Going line by line through the listing, how many lines hold "that"? State nothing but the number.

== Segment start ==

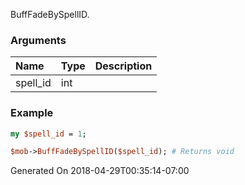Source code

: BuffFadeBySpellID.
### Arguments
**Name**|**Type**|**Description**
:---|:---|:---
spell_id|int|

### Example

```perl
my $spell_id = 1;

$mob->BuffFadeBySpellID($spell_id); # Returns void
```


Generated On 2018-04-29T00:35:14-07:00
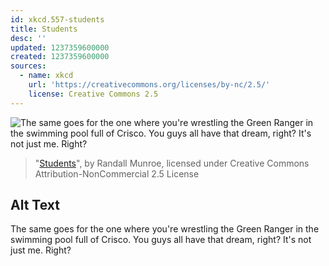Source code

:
 ```yaml
---
id: xkcd.557-students
title: Students
desc: ''
updated: 1237359600000
created: 1237359600000
sources:
  - name: xkcd
    url: 'https://creativecommons.org/licenses/by-nc/2.5/'
    license: Creative Commons 2.5
---
```

![The same goes for the one where you're wrestling the Green Ranger in the swimming pool full of Crisco.  You guys all have that dream, right?  It's not just me.  Right?](https://imgs.xkcd.com/comics/students.png)
> "[Students](https://xkcd.com/557/)", by Randall Munroe, licensed under Creative Commons Attribution-NonCommercial 2.5 License

## Alt Text
The same goes for the one where you're wrestling the Green Ranger in the swimming pool full of Crisco.  You guys all have that dream, right?  It's not just me.  Right?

== Segment end ==

→ **Problem solution**:
2